# Beyond Star Trek



## Al Jackson (Aug 7, 2018)

When Star Trek came out in 1966 SF fans , in a flash, recognized were the 'world of ST' came from , the pages of , mainly, Astounding Science Fiction magazine between 1940 and 1960.* We loved it.
These days I cast my mind about and ask "is there space opera more sophisticated than Star Trek" that would make a good SF space opera show?
(Actually I got a bit preempted on that one with the appearance of The Expanse which essentially 'Heinlein-like' (plus other solar system space opera from the 1950s.)
So now I would love to see Poul Anderson's Technic History done.
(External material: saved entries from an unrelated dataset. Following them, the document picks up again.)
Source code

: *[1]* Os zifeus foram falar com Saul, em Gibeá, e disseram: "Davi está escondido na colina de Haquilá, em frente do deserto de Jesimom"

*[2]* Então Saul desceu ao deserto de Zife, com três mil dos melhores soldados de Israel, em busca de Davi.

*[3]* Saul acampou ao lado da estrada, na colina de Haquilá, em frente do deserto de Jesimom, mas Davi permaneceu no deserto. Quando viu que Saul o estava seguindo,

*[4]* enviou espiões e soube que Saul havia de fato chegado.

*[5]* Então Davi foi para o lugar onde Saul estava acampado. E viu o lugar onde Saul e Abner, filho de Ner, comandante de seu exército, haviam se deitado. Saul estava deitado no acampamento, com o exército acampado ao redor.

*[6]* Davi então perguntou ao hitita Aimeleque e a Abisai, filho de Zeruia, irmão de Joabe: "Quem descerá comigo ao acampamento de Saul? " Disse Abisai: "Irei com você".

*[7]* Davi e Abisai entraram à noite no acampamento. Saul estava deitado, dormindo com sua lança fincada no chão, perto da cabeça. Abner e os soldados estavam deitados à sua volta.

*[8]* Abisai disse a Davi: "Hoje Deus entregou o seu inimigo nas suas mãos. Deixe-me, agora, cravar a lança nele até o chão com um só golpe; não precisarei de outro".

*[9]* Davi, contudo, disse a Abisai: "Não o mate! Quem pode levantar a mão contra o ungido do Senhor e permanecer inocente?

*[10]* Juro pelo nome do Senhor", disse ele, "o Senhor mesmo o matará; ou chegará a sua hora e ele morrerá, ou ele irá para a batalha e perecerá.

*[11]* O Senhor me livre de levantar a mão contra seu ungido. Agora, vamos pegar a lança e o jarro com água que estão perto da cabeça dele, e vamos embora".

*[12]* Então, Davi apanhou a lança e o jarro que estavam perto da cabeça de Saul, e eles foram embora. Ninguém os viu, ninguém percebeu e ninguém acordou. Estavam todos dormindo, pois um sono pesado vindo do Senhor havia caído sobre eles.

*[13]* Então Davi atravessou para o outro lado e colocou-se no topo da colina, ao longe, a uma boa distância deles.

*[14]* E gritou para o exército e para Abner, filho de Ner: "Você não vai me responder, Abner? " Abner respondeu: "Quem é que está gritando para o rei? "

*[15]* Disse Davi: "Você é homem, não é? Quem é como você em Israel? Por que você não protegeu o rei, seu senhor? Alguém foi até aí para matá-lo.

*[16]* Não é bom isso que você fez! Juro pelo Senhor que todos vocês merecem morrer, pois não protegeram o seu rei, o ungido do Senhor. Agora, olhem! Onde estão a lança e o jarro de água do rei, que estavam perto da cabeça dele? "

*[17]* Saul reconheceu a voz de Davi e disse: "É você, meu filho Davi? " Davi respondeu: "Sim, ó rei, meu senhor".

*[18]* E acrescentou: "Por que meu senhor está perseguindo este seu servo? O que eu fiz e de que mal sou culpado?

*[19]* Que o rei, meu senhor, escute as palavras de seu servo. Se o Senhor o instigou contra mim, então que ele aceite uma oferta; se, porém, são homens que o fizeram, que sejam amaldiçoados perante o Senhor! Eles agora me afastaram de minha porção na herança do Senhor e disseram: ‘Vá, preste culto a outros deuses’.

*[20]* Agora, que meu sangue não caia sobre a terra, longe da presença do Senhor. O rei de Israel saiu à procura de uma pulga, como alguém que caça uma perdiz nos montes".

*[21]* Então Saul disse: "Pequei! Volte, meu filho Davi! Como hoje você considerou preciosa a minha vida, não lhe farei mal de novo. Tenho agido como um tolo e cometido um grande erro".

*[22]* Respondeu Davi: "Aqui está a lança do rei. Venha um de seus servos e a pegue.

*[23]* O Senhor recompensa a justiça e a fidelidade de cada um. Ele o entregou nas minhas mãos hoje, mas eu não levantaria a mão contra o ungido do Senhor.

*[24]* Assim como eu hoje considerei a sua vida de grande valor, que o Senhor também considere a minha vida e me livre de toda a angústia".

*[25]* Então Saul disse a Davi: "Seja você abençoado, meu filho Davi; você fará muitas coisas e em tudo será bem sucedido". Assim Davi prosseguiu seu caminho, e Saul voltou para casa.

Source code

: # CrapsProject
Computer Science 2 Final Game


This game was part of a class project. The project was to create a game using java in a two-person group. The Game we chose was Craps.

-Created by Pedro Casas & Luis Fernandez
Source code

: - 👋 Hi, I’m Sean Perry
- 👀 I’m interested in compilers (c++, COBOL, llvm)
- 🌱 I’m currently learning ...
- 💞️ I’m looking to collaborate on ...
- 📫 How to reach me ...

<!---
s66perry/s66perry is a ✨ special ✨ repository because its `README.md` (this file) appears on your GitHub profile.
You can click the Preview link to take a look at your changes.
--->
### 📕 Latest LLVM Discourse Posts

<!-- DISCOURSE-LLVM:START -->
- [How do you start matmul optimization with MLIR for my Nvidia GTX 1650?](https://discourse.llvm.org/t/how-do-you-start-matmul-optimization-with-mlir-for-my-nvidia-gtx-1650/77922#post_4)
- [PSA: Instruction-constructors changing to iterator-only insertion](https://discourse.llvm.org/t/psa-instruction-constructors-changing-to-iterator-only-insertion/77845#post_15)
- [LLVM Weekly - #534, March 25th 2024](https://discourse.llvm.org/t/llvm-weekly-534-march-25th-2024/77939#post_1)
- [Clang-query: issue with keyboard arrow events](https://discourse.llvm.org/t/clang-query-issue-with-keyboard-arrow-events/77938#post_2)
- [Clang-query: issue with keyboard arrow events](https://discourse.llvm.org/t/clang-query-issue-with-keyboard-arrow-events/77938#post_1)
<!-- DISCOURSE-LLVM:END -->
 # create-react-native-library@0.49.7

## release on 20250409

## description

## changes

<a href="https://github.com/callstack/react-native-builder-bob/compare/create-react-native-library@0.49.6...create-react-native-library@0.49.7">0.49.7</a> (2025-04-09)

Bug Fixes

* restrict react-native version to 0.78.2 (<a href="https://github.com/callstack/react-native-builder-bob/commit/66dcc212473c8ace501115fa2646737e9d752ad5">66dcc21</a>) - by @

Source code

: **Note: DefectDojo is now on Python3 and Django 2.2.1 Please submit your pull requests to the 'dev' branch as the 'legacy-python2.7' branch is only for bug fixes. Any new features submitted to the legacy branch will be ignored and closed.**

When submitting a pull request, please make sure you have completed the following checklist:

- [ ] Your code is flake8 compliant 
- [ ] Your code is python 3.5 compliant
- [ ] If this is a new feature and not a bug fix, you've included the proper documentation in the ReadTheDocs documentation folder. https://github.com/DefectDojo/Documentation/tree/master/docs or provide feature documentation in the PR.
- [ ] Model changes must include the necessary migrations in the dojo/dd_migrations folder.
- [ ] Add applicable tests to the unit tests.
Anderson's world building is the tag end evolution of Buck Roger and Flash Gordon.
Anderson was a great story teller , like Heinlein, and he had a refined feel for 'lived-in-super-science' . His extrapolated ,somewhat far future , settings are refined and the world building has some crafty domestication.
I think the  Dominic Flandry novels would make a terrific TV series. The Flandy stories are sophisticated space opera  Horatio Hornblower or more like  Patrick O'Brian Aubrey–Maturin series, following the life of a naval officer. Flandry becomes a dashing field agent of the Imperial Intelligence Corps for the Terran Empire. Flandry is a sort of military James Bond character. It would have to be done right , some high production values , a good cast, and above all attention to the 'feel' and world building that Anderson had on the page.

Dominic_Flandry

*Note: I went to the 1966 World Science Fiction Convention in Cleveland. Roddenberry came and showed the first pilot for Star Trek. The audience loved it. Next day Roddenberry was standing in a hallway with a model of the Discovery waiting to talk to people. No body was around him. So i went over and said "that sure was good and I recognize a lot of science fiction I know!". Roddenberry said "You should!" He told me how he had read Astounding in the 1940s and was a big fan of the prose form as it evolved away from it's pulp origins in the 20s and 30s. I don't know if he really talked about his admiration of prose science fiction in later years but he sure was knowledgable then.


----------



## Ray Pullar (Aug 7, 2018)

In the current political climate a Flandry series is almost impossible.  David Weber's Honor Harrington is more feasible.  Personally,  I'd like the Nicolas van Rijn and David Falkayn Polesotechnic league stories.


----------



## BAYLOR (Aug 12, 2018)

I would love to see an adaptation of his story *Lord of A Thousand Suns.  *Might even be a tv series potential here.


----------



## Vince W (Aug 19, 2018)

This so needs to happen. And your anecdote is wonderful!

I would to see Nicholas van Rijn on the screen as well.


----------



## BAYLOR (Aug 29, 2018)

Well , at least were. have *The Orville *


----------